Jigsaw aside, the main gimmick of any SAW movie is now the traps, and SAW VI certainly doesn’t disappoint there; the brutalist of all being the opening ‘pound of flesh’ trap which sickening simplicity makes it all too horrific. And then there’s the carrousel shotgun trap which is sadistically inventive and a real treat for genre fans. Previous loose ends are tied up as always, and new ones are left open for next time. This time you get to find out the Deal-or-no-Deal answer to what’s inside the box. Jigsaw’s wife has a larger present-time role and it’s strongly hinted that her on screen time is only going the increase next time. The ending is as heart pounding as ever and a twist is teased only for it to be re-twisted before the credits hit, which is kind of nice. As always don’t forget to wait until the credits are over for even more teasing. SAW VI is solid, the franchise as a whole benefits from good filmmakers, writers, and character actors, and SAW VI has all of these covered. SAW VII is going to be an interesting film because I’m not sure how much longer the current SAW format will survive without some kind of swerve to keep us all guessing.

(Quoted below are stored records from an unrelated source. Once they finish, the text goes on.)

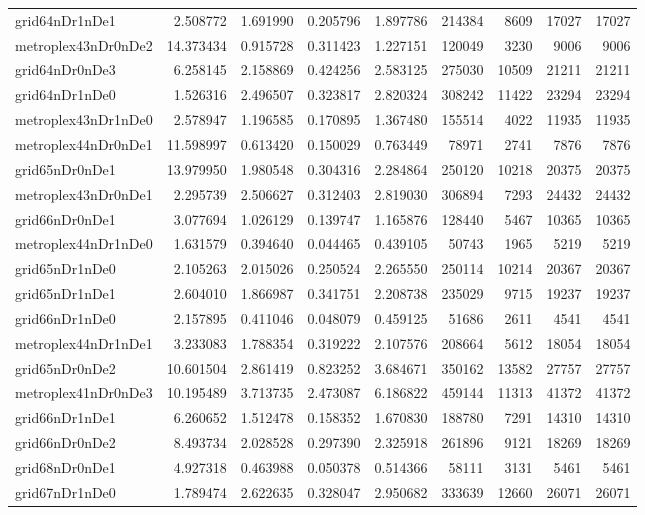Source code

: \documentclass[../../../thesis.tex]{subfiles}
\begin{document}
\begin{longtable}{|l|r|r|r|r|r|r|r|r|}
grid64nDr1nDe1 & 2.508772 & 1.691990 & 0.205796 & 1.897786 & 214384 & 8609 & 17027 & 17027 \\
metroplex43nDr0nDe2 & 14.373434 & 0.915728 & 0.311423 & 1.227151 & 120049 & 3230 & 9006 & 9006 \\
grid64nDr0nDe3 & 6.258145 & 2.158869 & 0.424256 & 2.583125 & 275030 & 10509 & 21211 & 21211 \\
grid64nDr1nDe0 & 1.526316 & 2.496507 & 0.323817 & 2.820324 & 308242 & 11422 & 23294 & 23294 \\
metroplex43nDr1nDe0 & 2.578947 & 1.196585 & 0.170895 & 1.367480 & 155514 & 4022 & 11935 & 11935 \\
metroplex44nDr0nDe1 & 11.598997 & 0.613420 & 0.150029 & 0.763449 & 78971 & 2741 & 7876 & 7876 \\
grid65nDr0nDe1 & 13.979950 & 1.980548 & 0.304316 & 2.284864 & 250120 & 10218 & 20375 & 20375 \\
metroplex43nDr0nDe1 & 2.295739 & 2.506627 & 0.312403 & 2.819030 & 306894 & 7293 & 24432 & 24432 \\
grid66nDr0nDe1 & 3.077694 & 1.026129 & 0.139747 & 1.165876 & 128440 & 5467 & 10365 & 10365 \\
metroplex44nDr1nDe0 & 1.631579 & 0.394640 & 0.044465 & 0.439105 & 50743 & 1965 & 5219 & 5219 \\
grid65nDr1nDe0 & 2.105263 & 2.015026 & 0.250524 & 2.265550 & 250114 & 10214 & 20367 & 20367 \\
grid65nDr1nDe1 & 2.604010 & 1.866987 & 0.341751 & 2.208738 & 235029 & 9715 & 19237 & 19237 \\
grid66nDr1nDe0 & 2.157895 & 0.411046 & 0.048079 & 0.459125 & 51686 & 2611 & 4541 & 4541 \\
metroplex44nDr1nDe1 & 3.233083 & 1.788354 & 0.319222 & 2.107576 & 208664 & 5612 & 18054 & 18054 \\
grid65nDr0nDe2 & 10.601504 & 2.861419 & 0.823252 & 3.684671 & 350162 & 13582 & 27757 & 27757 \\
metroplex41nDr0nDe3 & 10.195489 & 3.713735 & 2.473087 & 6.186822 & 459144 & 11313 & 41372 & 41372 \\
grid66nDr1nDe1 & 6.260652 & 1.512478 & 0.158352 & 1.670830 & 188780 & 7291 & 14310 & 14310 \\
grid66nDr0nDe2 & 8.493734 & 2.028528 & 0.297390 & 2.325918 & 261896 & 9121 & 18269 & 18269 \\
grid68nDr0nDe1 & 4.927318 & 0.463988 & 0.050378 & 0.514366 & 58111 & 3131 & 5461 & 5461 \\
grid67nDr1nDe0 & 1.789474 & 2.622635 & 0.328047 & 2.950682 & 333639 & 12660 & 26071 & 26071 \\

\end{longtable}
\end{document}

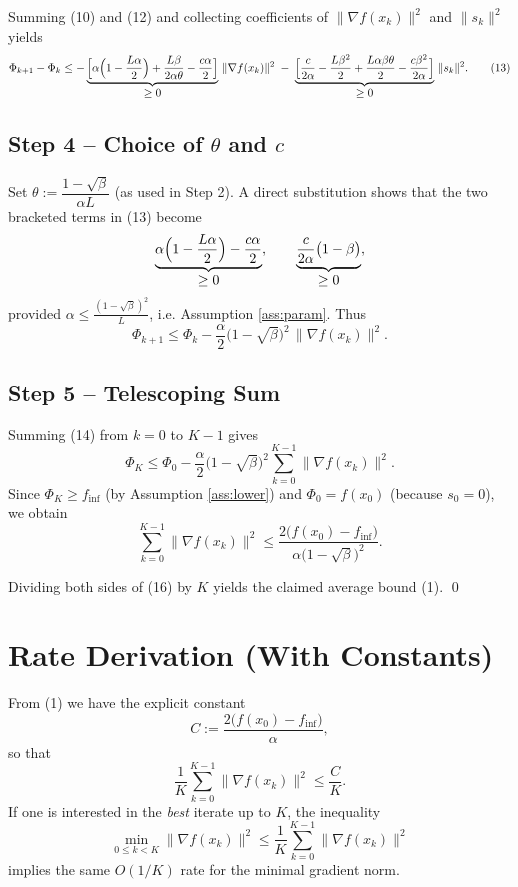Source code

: \documentclass{article}
\begin{document}
Summing (10) and (12) and collecting coefficients of $\|\nabla f(x_{k})\|^{2}$ and $\|s_{k}\|^{2}$ yields
\[
\Phi_{k+1}-\Phi_{k}
\le -\underbrace{\Bigl[\alpha\Bigl(1-\frac{L\alpha}{2}\Bigr)+\frac{L\beta}{2\alpha\theta}
-\frac{c\alpha}{2}\Bigr]}_{\displaystyle\ge 0}\,\|\nabla f(x_{k})\|^{2}
\;-\;
\underbrace{\Bigl[\frac{c}{2\alpha}-\frac{L\beta^{2}}{2}
+\frac{L\alpha\beta\theta}{2}
-\frac{c\beta^{2}}{2\alpha}\Bigr]}_{\displaystyle\ge 0}\,\|s_{k}\|^{2}.
\tag{13}
\]

\subsection*{Step 4 – Choice of $\theta$ and $c$}
Set $\theta:=\dfrac{1-\sqrt{\beta}}{\alpha L}$ (as used in Step 2).  
A direct substitution shows that the two bracketed terms in (13) become
\[
\underbrace{\alpha\Bigl(1-\frac{L\alpha}{2}\Bigr)-\frac{c\alpha}{2}}_{\displaystyle\ge 0},
\qquad
\underbrace{\frac{c}{2\alpha}\bigl(1-\beta\bigr)}_{\displaystyle\ge 0},
\]
provided $\alpha\le\frac{(1-\sqrt{\beta})^{2}}{L}$, i.e. Assumption \ref{ass:param}. Thus
\[
\Phi_{k+1}\le \Phi_{k}
-\frac{\alpha}{2}\bigl(1-\sqrt{\beta}\bigr)^{2}\,\|\nabla f(x_{k})\|^{2}. \tag{14}
\]

\subsection*{Step 5 – Telescoping Sum}
Summing (14) from $k=0$ to $K-1$ gives
\[
\Phi_{K}\le \Phi_{0}
-\frac{\alpha}{2}\bigl(1-\sqrt{\beta}\bigr)^{2}\sum_{k=0}^{K-1}\|\nabla f(x_{k})\|^{2}.
\tag{15}
\]
Since $\Phi_{K}\ge f_{\inf}$ (by Assumption \ref{ass:lower}) and $\Phi_{0}=f(x_{0})$ (because $s_{0}=0$), we obtain
\[
\sum_{k=0}^{K-1}\|\nabla f(x_{k})\|^{2}
\le
\frac{2\bigl(f(x_{0})-f_{\inf}\bigr)}{\alpha\bigl(1-\sqrt{\beta}\bigr)^{2}}.
\tag{16}
\]

Dividing both sides of (16) by $K$ yields the claimed average bound (1). \qed

\section*{Rate Derivation (With Constants)}
From (1) we have the explicit constant
\[
C:=\frac{2\bigl(f(x_{0})-f_{\inf}\bigr)}{\alpha},
\]
so that
\[
\frac{1}{K}\sum_{k=0}^{K-1}\|\nabla f(x_{k})\|^{2}\le \frac{C}{K}.
\]
If one is interested in the \emph{best} iterate up to $K$, the inequality
\[
\min_{0\le k<K}\|\nabla f(x_{k})\|^{2}
\le \frac{1}{K}\sum_{k=0}^{K-1}\|\nabla f(x_{k})\|^{2}
\]
implies the same $O(1/K)$ rate for the minimal gradient norm.
\end{document}
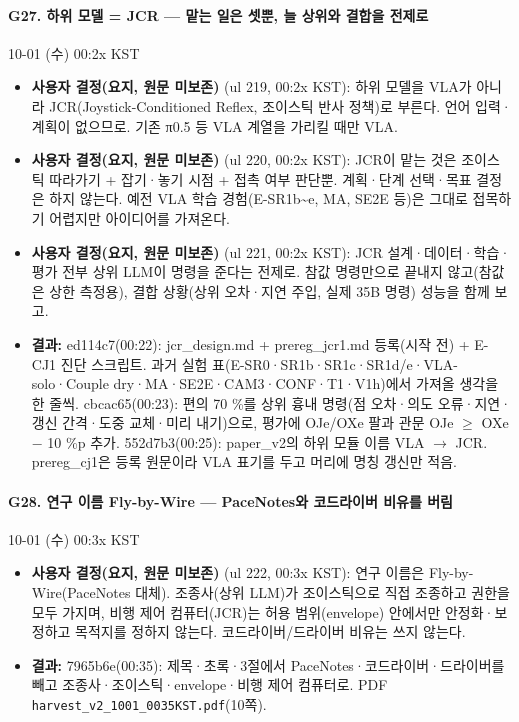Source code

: \paragraph{G27. 하위 모델 = JCR --- 맡는 일은 셋뿐, 늘 상위와 결합을 전제로}
{\small 10-01 (수) 00:2x KST}
\begin{itemize}
  \item \textbf{사용자 결정(요지, 원문 미보존)} (ul 219, 00:2x KST): 하위 모델을 VLA가 아니라 JCR(Joystick-Conditioned Reflex, 조이스틱 반사 정책)로 부른다. 언어 입력·계획이 없으므로. 기존 π0.5 등 VLA 계열을 가리킬 때만 VLA.
  \item \textbf{사용자 결정(요지, 원문 미보존)} (ul 220, 00:2x KST): JCR이 맡는 것은 조이스틱 따라가기 + 잡기·놓기 시점 + 접촉 여부 판단뿐. 계획·단계 선택·목표 결정은 하지 않는다. 예전 VLA 학습 경험(E-SR1b\textasciitilde{}e, MA, SE2E 등)은 그대로 접목하기 어렵지만 아이디어를 가져온다.
  \item \textbf{사용자 결정(요지, 원문 미보존)} (ul 221, 00:2x KST): JCR 설계·데이터·학습·평가 전부 상위 LLM이 명령을 준다는 전제로. 참값 명령만으로 끝내지 않고(참값은 상한 측정용), 결합 상황(상위 오차·지연 주입, 실제 35B 명령) 성능을 함께 보고.
  \item \textbf{결과:} ed114c7(00:22): jcr\_design.md + prereg\_jcr1.md 등록(시작 전) + E-CJ1 진단 스크립트. 과거 실험 표(E-SR0·SR1b·SR1c·SR1d/e·VLA-solo·Couple dry·MA·SE2E·CAM3·CONF·T1·V1h)에서 가져올 생각을 한 줄씩. cbcac65(00:23): 편의 70 \%를 상위 흉내 명령(점 오차·의도 오류·지연·갱신 간격·도중 교체·미리 내기)으로, 평가에 OJe/OXe 팔과 관문 OJe $\geq$ OXe $-$ 10 \%p 추가. 552d7b3(00:25): paper\_v2의 하위 모듈 이름 VLA $\rightarrow$ JCR. prereg\_cj1은 등록 원문이라 VLA 표기를 두고 머리에 명칭 갱신만 적음.
\end{itemize}

\paragraph{G28. 연구 이름 Fly-by-Wire --- PaceNotes와 코드라이버 비유를 버림}
{\small 10-01 (수) 00:3x KST}
\begin{itemize}
  \item \textbf{사용자 결정(요지, 원문 미보존)} (ul 222, 00:3x KST): 연구 이름은 Fly-by-Wire(PaceNotes 대체). 조종사(상위 LLM)가 조이스틱으로 직접 조종하고 권한을 모두 가지며, 비행 제어 컴퓨터(JCR)는 허용 범위(envelope) 안에서만 안정화·보정하고 목적지를 정하지 않는다. 코드라이버/드라이버 비유는 쓰지 않는다.
  \item \textbf{결과:} 7965b6e(00:35): 제목·초록·3절에서 PaceNotes·코드라이버·드라이버를 빼고 조종사·조이스틱·envelope·비행 제어 컴퓨터로. PDF \texttt{harvest\_\allowbreak{}v2\_\allowbreak{}1001\_\allowbreak{}0035KST.\allowbreak{}pdf}(10쪽).
\end{itemize}

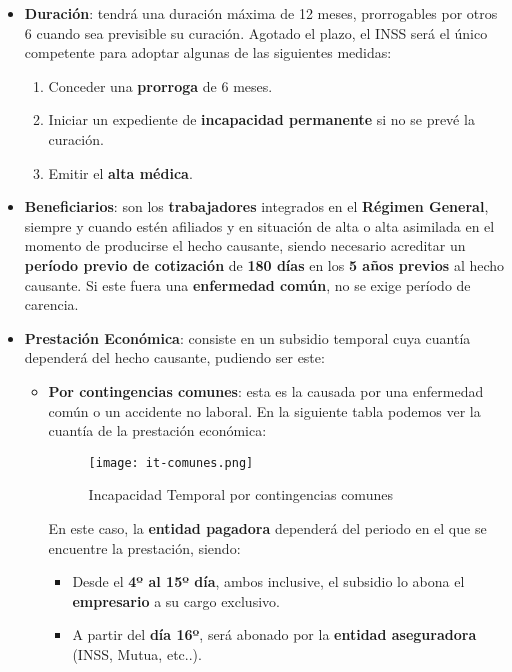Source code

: \begin{itemize}
    \item \textbf{Duración}: tendrá una duración máxima de 12 meses, prorrogables por otros 6 cuando sea previsible su curación. Agotado el plazo, el INSS será el único competente para adoptar algunas de las siguientes medidas:
    \begin{enumerate}
        \item Conceder una \textbf{prorroga} de 6 meses.
        \item Iniciar un expediente de \textbf{incapacidad permanente} si no se prevé la curación.
        \item Emitir el \textbf{alta médica}.
    \end{enumerate}

    \item \textbf{Beneficiarios}: son los \textbf{trabajadores} integrados en el \textbf{Régimen General}, siempre y cuando estén afiliados y en situación de alta o alta asimilada en el momento de producirse el hecho causante, siendo necesario acreditar un \textbf{período previo de cotización} de \textbf{180 días} en los \textbf{5 años previos} al hecho causante. Si este fuera una \textbf{enfermedad común}, no se exige período de carencia.

    \item \textbf{Prestación Económica}: consiste en un subsidio temporal cuya cuantía dependerá del hecho causante, pudiendo ser este:

    \begin{itemize}
        \item \textbf{Por contingencias comunes}: esta es la causada por una enfermedad común o un accidente no laboral. En la siguiente tabla podemos ver la cuantía de la prestación económica:

        \begin{figure}[H]
            \centering
            \texttt{[image: it-comunes.png]}
            \caption{Incapacidad Temporal por contingencias comunes}
        \end{figure}

        En este caso, la \textbf{entidad pagadora} dependerá del periodo en el que se encuentre la prestación, siendo:

        \begin{itemize}
            \item Desde el \textbf{4º al 15º día}, ambos inclusive, el subsidio lo abona el \textbf{empresario} a su cargo exclusivo.
            \item A partir del \textbf{día 16º}, será abonado por la \textbf{entidad aseguradora} (INSS, Mutua, etc..).
        \end{itemize}


\end{itemize}
\end{itemize}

The blu-ray presentation of SAW VI is fairly immaculate (although with all SAW films the contrast is overdone, but that’s a style choice rather than a technical error), and the franchise suits the HD format with it’s fetishising of injury and gore.., no bad thing there. The extras are limited, but you get the feeling that when SAW finally concludes we will be treated to an uber SAW box-set with all of the trimmings and retrospectives of the franchise which has succeeded where all others have failed since the 80s. There are two decent commentaries, one from the producers, and one one from the director Kevin Greutert. ‘The Traps of SAW VI‘ segment is a little thin on the ground and could have done with some eleboration for tech geeks. The best of the extras comes in the also too short ‘Jigsaw Revealed‘ segment where we get to spend some time in the company of the ever fascinating Tobin Bell who gives use more of his intriguing insights into the Jigsaw psyche. There’s also a look at the Universal Studios interactive SAW experience ‘Game Over‘ and the usual music videos, trailers, and BD Touch.